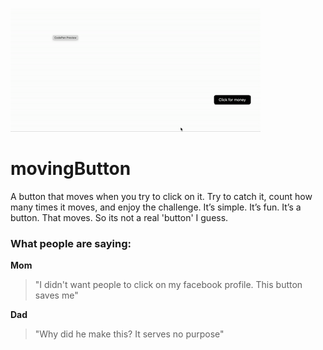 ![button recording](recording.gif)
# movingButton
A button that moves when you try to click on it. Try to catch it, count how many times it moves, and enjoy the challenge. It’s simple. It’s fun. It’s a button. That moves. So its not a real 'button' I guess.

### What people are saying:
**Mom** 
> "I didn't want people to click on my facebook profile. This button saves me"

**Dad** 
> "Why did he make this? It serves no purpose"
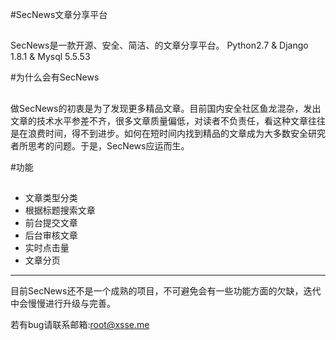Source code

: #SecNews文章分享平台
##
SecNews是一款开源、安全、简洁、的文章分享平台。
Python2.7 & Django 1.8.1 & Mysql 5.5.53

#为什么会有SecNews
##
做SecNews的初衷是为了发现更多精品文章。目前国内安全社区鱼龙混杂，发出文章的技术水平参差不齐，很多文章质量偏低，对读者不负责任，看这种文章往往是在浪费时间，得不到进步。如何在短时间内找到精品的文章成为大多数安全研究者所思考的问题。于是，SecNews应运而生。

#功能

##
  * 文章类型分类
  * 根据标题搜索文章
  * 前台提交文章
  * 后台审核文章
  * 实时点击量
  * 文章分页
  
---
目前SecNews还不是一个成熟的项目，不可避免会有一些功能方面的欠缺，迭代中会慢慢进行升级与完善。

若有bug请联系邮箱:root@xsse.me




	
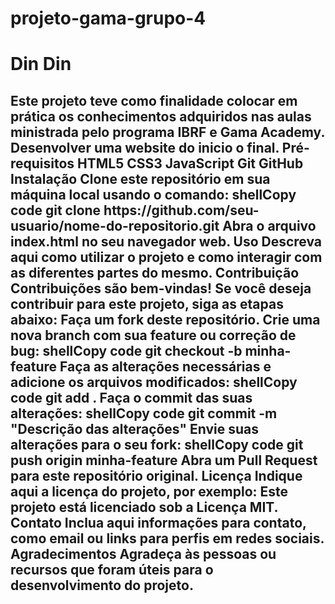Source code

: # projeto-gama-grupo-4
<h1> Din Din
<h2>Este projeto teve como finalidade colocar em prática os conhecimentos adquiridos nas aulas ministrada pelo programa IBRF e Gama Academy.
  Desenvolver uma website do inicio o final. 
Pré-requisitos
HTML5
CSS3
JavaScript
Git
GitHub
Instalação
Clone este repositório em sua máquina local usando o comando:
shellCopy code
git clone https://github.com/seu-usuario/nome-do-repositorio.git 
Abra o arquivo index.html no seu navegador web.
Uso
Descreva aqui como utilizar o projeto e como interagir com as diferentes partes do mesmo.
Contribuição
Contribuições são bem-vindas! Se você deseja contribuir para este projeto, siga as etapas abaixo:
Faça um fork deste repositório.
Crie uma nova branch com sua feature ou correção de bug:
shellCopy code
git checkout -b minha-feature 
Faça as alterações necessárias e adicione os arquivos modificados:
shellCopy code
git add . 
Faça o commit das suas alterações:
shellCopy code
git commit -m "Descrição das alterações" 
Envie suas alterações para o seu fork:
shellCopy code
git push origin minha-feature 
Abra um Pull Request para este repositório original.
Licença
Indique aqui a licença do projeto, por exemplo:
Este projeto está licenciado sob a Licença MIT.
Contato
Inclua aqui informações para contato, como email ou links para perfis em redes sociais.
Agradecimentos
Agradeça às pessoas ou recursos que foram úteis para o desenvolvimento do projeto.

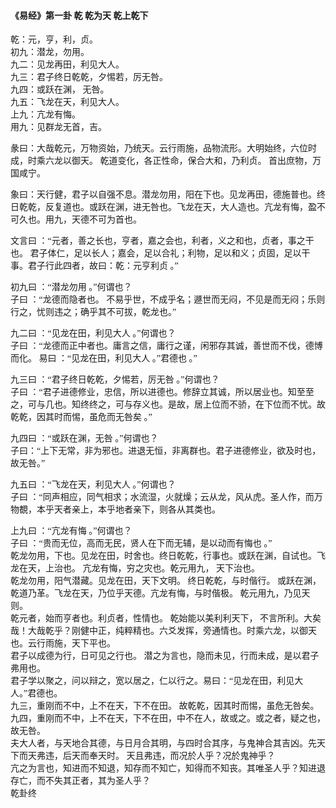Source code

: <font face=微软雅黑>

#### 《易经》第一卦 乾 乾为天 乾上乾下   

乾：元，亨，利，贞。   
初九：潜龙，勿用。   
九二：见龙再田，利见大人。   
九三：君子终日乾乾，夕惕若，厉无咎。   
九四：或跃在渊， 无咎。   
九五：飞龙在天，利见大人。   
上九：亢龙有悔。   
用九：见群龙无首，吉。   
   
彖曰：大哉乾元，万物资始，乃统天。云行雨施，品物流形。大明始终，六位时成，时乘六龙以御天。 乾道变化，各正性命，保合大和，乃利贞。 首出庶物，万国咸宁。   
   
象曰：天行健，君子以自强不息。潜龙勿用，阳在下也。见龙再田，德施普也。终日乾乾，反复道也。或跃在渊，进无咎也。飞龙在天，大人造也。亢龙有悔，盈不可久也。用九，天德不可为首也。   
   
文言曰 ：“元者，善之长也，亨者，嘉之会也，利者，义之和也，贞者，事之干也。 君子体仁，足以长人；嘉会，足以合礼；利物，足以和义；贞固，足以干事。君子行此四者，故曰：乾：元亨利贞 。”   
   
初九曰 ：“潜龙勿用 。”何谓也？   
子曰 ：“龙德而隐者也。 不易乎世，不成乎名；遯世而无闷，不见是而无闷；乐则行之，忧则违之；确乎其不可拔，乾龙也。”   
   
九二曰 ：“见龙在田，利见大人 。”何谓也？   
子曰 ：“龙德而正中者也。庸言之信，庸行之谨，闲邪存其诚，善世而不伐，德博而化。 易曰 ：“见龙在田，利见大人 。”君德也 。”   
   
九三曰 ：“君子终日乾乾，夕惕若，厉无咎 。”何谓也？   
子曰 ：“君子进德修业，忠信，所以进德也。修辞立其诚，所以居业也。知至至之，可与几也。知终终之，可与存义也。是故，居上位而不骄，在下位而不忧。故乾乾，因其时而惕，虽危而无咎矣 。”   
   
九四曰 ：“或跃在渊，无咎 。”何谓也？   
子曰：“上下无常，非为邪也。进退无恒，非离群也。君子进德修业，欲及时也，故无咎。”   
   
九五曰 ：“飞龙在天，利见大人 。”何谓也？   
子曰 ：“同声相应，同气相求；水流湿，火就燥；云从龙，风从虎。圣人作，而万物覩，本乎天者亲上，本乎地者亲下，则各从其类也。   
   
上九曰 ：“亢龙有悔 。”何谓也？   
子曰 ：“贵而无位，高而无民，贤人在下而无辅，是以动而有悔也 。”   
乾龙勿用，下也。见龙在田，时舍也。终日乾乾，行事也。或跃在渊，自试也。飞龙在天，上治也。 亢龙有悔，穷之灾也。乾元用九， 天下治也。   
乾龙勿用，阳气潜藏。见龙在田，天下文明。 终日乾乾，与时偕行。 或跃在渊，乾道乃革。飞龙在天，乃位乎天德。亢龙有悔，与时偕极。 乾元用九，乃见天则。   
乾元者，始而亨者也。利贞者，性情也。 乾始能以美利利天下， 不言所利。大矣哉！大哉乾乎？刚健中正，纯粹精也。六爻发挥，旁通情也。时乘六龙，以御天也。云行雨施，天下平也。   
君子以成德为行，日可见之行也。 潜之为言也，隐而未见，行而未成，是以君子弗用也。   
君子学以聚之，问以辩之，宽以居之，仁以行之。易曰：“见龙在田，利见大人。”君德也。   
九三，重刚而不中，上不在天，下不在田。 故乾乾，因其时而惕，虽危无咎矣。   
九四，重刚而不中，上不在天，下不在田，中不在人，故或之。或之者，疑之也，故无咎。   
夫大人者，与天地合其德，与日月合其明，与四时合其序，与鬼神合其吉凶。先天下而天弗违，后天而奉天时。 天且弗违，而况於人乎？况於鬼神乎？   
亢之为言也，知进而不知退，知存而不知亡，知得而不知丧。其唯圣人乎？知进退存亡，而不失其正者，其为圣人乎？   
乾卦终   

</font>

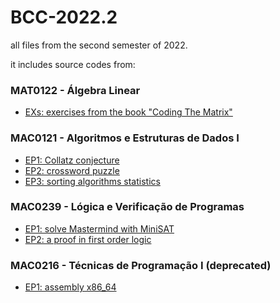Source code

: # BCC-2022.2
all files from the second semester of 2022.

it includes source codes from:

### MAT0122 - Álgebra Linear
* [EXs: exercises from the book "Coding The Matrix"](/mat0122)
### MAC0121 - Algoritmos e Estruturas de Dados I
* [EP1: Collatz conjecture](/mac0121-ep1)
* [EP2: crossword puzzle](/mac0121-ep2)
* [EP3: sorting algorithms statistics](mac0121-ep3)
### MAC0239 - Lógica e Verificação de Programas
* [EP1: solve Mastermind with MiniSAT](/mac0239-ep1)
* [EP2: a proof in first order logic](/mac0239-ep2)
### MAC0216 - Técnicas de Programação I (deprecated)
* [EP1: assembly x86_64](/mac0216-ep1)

▸ **HOW TO COMPLETE THIS TASK**
Everything in the listing above is to be given again exactly, apart from the pictures.

▸ **OUTPUT OF THE EXERCISE**
 ![button recording](recording.gif)
# movingButton
A button that moves when you try to click on it. Try to catch it, count how many times it moves, and enjoy the challenge. It’s simple. It’s fun. It’s a button. That moves. So its not a real 'button' I guess.

### What people are saying:
**Mom** 
> "I didn't want people to click on my facebook profile. This button saves me"

**Dad** 
> "Why did he make this? It serves no purpose"
Source code

: #SecNews文章分享平台
##
SecNews是一款开源、安全、简洁、的文章分享平台。
Python2.7 & Django 1.8.1 & Mysql 5.5.53

#为什么会有SecNews
##
做SecNews的初衷是为了发现更多精品文章。目前国内安全社区鱼龙混杂，发出文章的技术水平参差不齐，很多文章质量偏低，对读者不负责任，看这种文章往往是在浪费时间，得不到进步。如何在短时间内找到精品的文章成为大多数安全研究者所思考的问题。于是，SecNews应运而生。

#功能

##
  * 文章类型分类
  * 根据标题搜索文章
  * 前台提交文章
  * 后台审核文章
  * 实时点击量
  * 文章分页
  
---
目前SecNews还不是一个成熟的项目，不可避免会有一些功能方面的欠缺，迭代中会慢慢进行升级与完善。

若有bug请联系邮箱:root@xsse.me




	
Source code

: # projeto-gama-grupo-4
<h1> Din Din
<h2>Este projeto teve como finalidade colocar em prática os conhecimentos adquiridos nas aulas ministrada pelo programa IBRF e Gama Academy.
  Desenvolver uma website do inicio o final. 
Pré-requisitos
HTML5
CSS3
JavaScript
Git
GitHub
Instalação
Clone este repositório em sua máquina local usando o comando:
shellCopy code
git clone https://github.com/seu-usuario/nome-do-repositorio.git 
Abra o arquivo index.html no seu navegador web.
Uso
Descreva aqui como utilizar o projeto e como interagir com as diferentes partes do mesmo.
Contribuição
Contribuições são bem-vindas! Se você deseja contribuir para este projeto, siga as etapas abaixo:
Faça um fork deste repositório.
Crie uma nova branch com sua feature ou correção de bug:
shellCopy code
git checkout -b minha-feature 
Faça as alterações necessárias e adicione os arquivos modificados:
shellCopy code
git add . 
Faça o commit das suas alterações:
shellCopy code
git commit -m "Descrição das alterações" 
Envie suas alterações para o seu fork:
shellCopy code
git push origin minha-feature 
Abra um Pull Request para este repositório original.
Licença
Indique aqui a licença do projeto, por exemplo:
Este projeto está licenciado sob a Licença MIT.
Contato
Inclua aqui informações para contato, como email ou links para perfis em redes sociais.
Agradecimentos
Agradeça às pessoas ou recursos que foram úteis para o desenvolvimento do projeto.

Source code

: <font face=微软雅黑>

#### 《易经》第一卦 乾 乾为天 乾上乾下   

乾：元，亨，利，贞。   
初九：潜龙，勿用。   
九二：见龙再田，利见大人。   
九三：君子终日乾乾，夕惕若，厉无咎。   
九四：或跃在渊， 无咎。   
九五：飞龙在天，利见大人。   
上九：亢龙有悔。   
用九：见群龙无首，吉。   
   
彖曰：大哉乾元，万物资始，乃统天。云行雨施，品物流形。大明始终，六位时成，时乘六龙以御天。 乾道变化，各正性命，保合大和，乃利贞。 首出庶物，万国咸宁。   
   
象曰：天行健，君子以自强不息。潜龙勿用，阳在下也。见龙再田，德施普也。终日乾乾，反复道也。或跃在渊，进无咎也。飞龙在天，大人造也。亢龙有悔，盈不可久也。用九，天德不可为首也。   
   
文言曰 ：“元者，善之长也，亨者，嘉之会也，利者，义之和也，贞者，事之干也。 君子体仁，足以长人；嘉会，足以合礼；利物，足以和义；贞固，足以干事。君子行此四者，故曰：乾：元亨利贞 。”   
   
初九曰 ：“潜龙勿用 。”何谓也？   
子曰 ：“龙德而隐者也。 不易乎世，不成乎名；遯世而无闷，不见是而无闷；乐则行之，忧则违之；确乎其不可拔，乾龙也。”   
   
九二曰 ：“见龙在田，利见大人 。”何谓也？   
子曰 ：“龙德而正中者也。庸言之信，庸行之谨，闲邪存其诚，善世而不伐，德博而化。 易曰 ：“见龙在田，利见大人 。”君德也 。”   
   
九三曰 ：“君子终日乾乾，夕惕若，厉无咎 。”何谓也？   
子曰 ：“君子进德修业，忠信，所以进德也。修辞立其诚，所以居业也。知至至之，可与几也。知终终之，可与存义也。是故，居上位而不骄，在下位而不忧。故乾乾，因其时而惕，虽危而无咎矣 。”   
   
九四曰 ：“或跃在渊，无咎 。”何谓也？   
子曰：“上下无常，非为邪也。进退无恒，非离群也。君子进德修业，欲及时也，故无咎。”   
   
九五曰 ：“飞龙在天，利见大人 。”何谓也？   
子曰 ：“同声相应，同气相求；水流湿，火就燥；云从龙，风从虎。圣人作，而万物覩，本乎天者亲上，本乎地者亲下，则各从其类也。   
   
上九曰 ：“亢龙有悔 。”何谓也？   
子曰 ：“贵而无位，高而无民，贤人在下而无辅，是以动而有悔也 。”   
乾龙勿用，下也。见龙在田，时舍也。终日乾乾，行事也。或跃在渊，自试也。飞龙在天，上治也。 亢龙有悔，穷之灾也。乾元用九， 天下治也。   
乾龙勿用，阳气潜藏。见龙在田，天下文明。 终日乾乾，与时偕行。 或跃在渊，乾道乃革。飞龙在天，乃位乎天德。亢龙有悔，与时偕极。 乾元用九，乃见天则。   
乾元者，始而亨者也。利贞者，性情也。 乾始能以美利利天下， 不言所利。大矣哉！大哉乾乎？刚健中正，纯粹精也。六爻发挥，旁通情也。时乘六龙，以御天也。云行雨施，天下平也。   
君子以成德为行，日可见之行也。 潜之为言也，隐而未见，行而未成，是以君子弗用也。   
君子学以聚之，问以辩之，宽以居之，仁以行之。易曰：“见龙在田，利见大人。”君德也。   
九三，重刚而不中，上不在天，下不在田。 故乾乾，因其时而惕，虽危无咎矣。   
九四，重刚而不中，上不在天，下不在田，中不在人，故或之。或之者，疑之也，故无咎。   
夫大人者，与天地合其德，与日月合其明，与四时合其序，与鬼神合其吉凶。先天下而天弗违，后天而奉天时。 天且弗违，而况於人乎？况於鬼神乎？   
亢之为言也，知进而不知退，知存而不知亡，知得而不知丧。其唯圣人乎？知进退存亡，而不失其正者，其为圣人乎？   
乾卦终   

</font>

Source code

: # BCC-2022.2
all files from the second semester of 2022.

it includes source codes from:

### MAT0122 - Álgebra Linear
* [EXs: exercises from the book "Coding The Matrix"](/mat0122)
### MAC0121 - Algoritmos e Estruturas de Dados I
* [EP1: Collatz conjecture](/mac0121-ep1)
* [EP2: crossword puzzle](/mac0121-ep2)
* [EP3: sorting algorithms statistics](mac0121-ep3)
### MAC0239 - Lógica e Verificação de Programas
* [EP1: solve Mastermind with MiniSAT](/mac0239-ep1)
* [EP2: a proof in first order logic](/mac0239-ep2)
### MAC0216 - Técnicas de Programação I (deprecated)
* [EP1: assembly x86_64](/mac0216-ep1)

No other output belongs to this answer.